【英雄紹介】ラウゼリック(水)

誰かがあの頃のラウゼリックについて尋ねたなら、きっとこう答えるだろう。「あの俊敏で軽やかな子のことだろう!」と。ヴィルヤ家の長女であったラウゼリックは、常に早く行動する方法を学び、その抜きん出た才能で人々を助けてきた。だからこそ、美しき赤い地が炎に吞み込まれたあの日、空高く上る火柱に誰よりも早く反応したのがラウゼリックであったことは、ある意味必然だった。絶望的だったことは、その災厄が一度きりではなかったということだ。
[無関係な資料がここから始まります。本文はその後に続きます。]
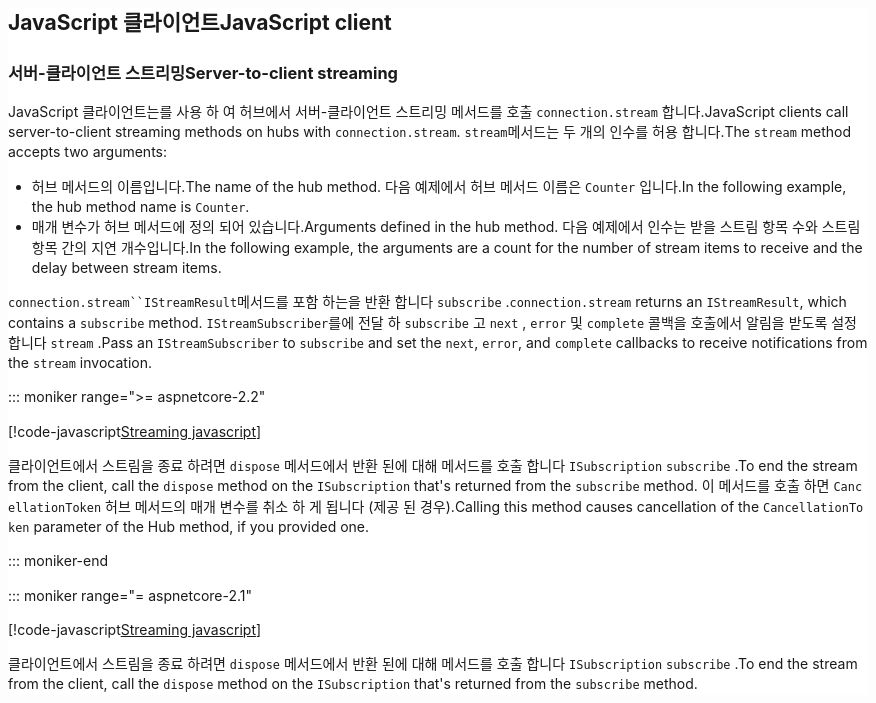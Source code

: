 ## <a name="javascript-client"></a><span data-ttu-id="fcdd0-157">JavaScript 클라이언트</span><span class="sxs-lookup"><span data-stu-id="fcdd0-157">JavaScript client</span></span>

### <a name="server-to-client-streaming"></a><span data-ttu-id="fcdd0-158">서버-클라이언트 스트리밍</span><span class="sxs-lookup"><span data-stu-id="fcdd0-158">Server-to-client streaming</span></span>

<span data-ttu-id="fcdd0-159">JavaScript 클라이언트는를 사용 하 여 허브에서 서버-클라이언트 스트리밍 메서드를 호출 `connection.stream` 합니다.</span><span class="sxs-lookup"><span data-stu-id="fcdd0-159">JavaScript clients call server-to-client streaming methods on hubs with `connection.stream`.</span></span> <span data-ttu-id="fcdd0-160">`stream`메서드는 두 개의 인수를 허용 합니다.</span><span class="sxs-lookup"><span data-stu-id="fcdd0-160">The `stream` method accepts two arguments:</span></span>

* <span data-ttu-id="fcdd0-161">허브 메서드의 이름입니다.</span><span class="sxs-lookup"><span data-stu-id="fcdd0-161">The name of the hub method.</span></span> <span data-ttu-id="fcdd0-162">다음 예제에서 허브 메서드 이름은 `Counter` 입니다.</span><span class="sxs-lookup"><span data-stu-id="fcdd0-162">In the following example, the hub method name is `Counter`.</span></span>
* <span data-ttu-id="fcdd0-163">매개 변수가 허브 메서드에 정의 되어 있습니다.</span><span class="sxs-lookup"><span data-stu-id="fcdd0-163">Arguments defined in the hub method.</span></span> <span data-ttu-id="fcdd0-164">다음 예제에서 인수는 받을 스트림 항목 수와 스트림 항목 간의 지연 개수입니다.</span><span class="sxs-lookup"><span data-stu-id="fcdd0-164">In the following example, the arguments are a count for the number of stream items to receive and the delay between stream items.</span></span>

<span data-ttu-id="fcdd0-165">`connection.stream``IStreamResult`메서드를 포함 하는을 반환 합니다 `subscribe` .</span><span class="sxs-lookup"><span data-stu-id="fcdd0-165">`connection.stream` returns an `IStreamResult`, which contains a `subscribe` method.</span></span> <span data-ttu-id="fcdd0-166">`IStreamSubscriber`를에 전달 하 `subscribe` 고 `next` , `error` 및 `complete` 콜백을 호출에서 알림을 받도록 설정 합니다 `stream` .</span><span class="sxs-lookup"><span data-stu-id="fcdd0-166">Pass an `IStreamSubscriber` to `subscribe` and set the `next`, `error`, and `complete` callbacks to receive notifications from the `stream` invocation.</span></span>

::: moniker range=">= aspnetcore-2.2"

[!code-javascript[Streaming javascript](streaming/samples/2.2/wwwroot/js/stream.js?range=19-36)]

<span data-ttu-id="fcdd0-167">클라이언트에서 스트림을 종료 하려면 `dispose` 메서드에서 반환 된에 대해 메서드를 호출 합니다 `ISubscription` `subscribe` .</span><span class="sxs-lookup"><span data-stu-id="fcdd0-167">To end the stream from the client, call the `dispose` method on the `ISubscription` that's returned from the `subscribe` method.</span></span> <span data-ttu-id="fcdd0-168">이 메서드를 호출 하면 `CancellationToken` 허브 메서드의 매개 변수를 취소 하 게 됩니다 (제공 된 경우).</span><span class="sxs-lookup"><span data-stu-id="fcdd0-168">Calling this method causes cancellation of the `CancellationToken` parameter of the Hub method, if you provided one.</span></span>

::: moniker-end

::: moniker range="= aspnetcore-2.1"

[!code-javascript[Streaming javascript](streaming/samples/2.1/wwwroot/js/stream.js?range=19-36)]

<span data-ttu-id="fcdd0-169">클라이언트에서 스트림을 종료 하려면 `dispose` 메서드에서 반환 된에 대해 메서드를 호출 합니다 `ISubscription` `subscribe` .</span><span class="sxs-lookup"><span data-stu-id="fcdd0-169">To end the stream from the client, call the `dispose` method on the `ISubscription` that's returned from the `subscribe` method.</span></span>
繰り返し襲ってくる火の手。気づけばラウゼリックは火を恐れるようになった。終わりなき戦乱の中、秩序も正義も忘れたように振る舞う人々への憤り。誇りであった両脚は徐々に重くなり、何が正しいのか見極めることも難しくなってしまった。鋭かった思考も徐々に鈍くなり、何が正しいのかを見定めることが難しくなっていった。そうして、彼女は静かに沈みゆくように歩みを止めた。

こうして彼女の人生は幕を閉じたと誰もが思っていた。人間が踏み入れることのなかった広大な森までもが炎に包まれた、あの日までは。ラウゼリックは燃え盛るその炎へ向かって一直線に走っていった。なぜだったのか、今となってはもう定かではない。ただ、後悔だけはしたくなかった。あるいは、誇りであったこの両脚が、逃げるためだけに使われてきた現実から、目を逸らしたかったのかもしれない。

理由はどうあれ、ラウゼリックは深き森の息吹を取り戻した。最後に残された草木の種を、再びこの大地に還したのだ。そこでどうにも反りの合わない二人が出会うこととなったが、それでも二人は共に世界を駆け巡った。そう、今この瞬間までも。旅の結末は、まだ綴られてはいないのだ。

だからこそ、ラウゼリックはこれからも歩み続けるだろう。澄みわたる秩序の導くままに、自らの波に乗って。心から「正しい」と信じる秩序と自由を、その手に掴むために。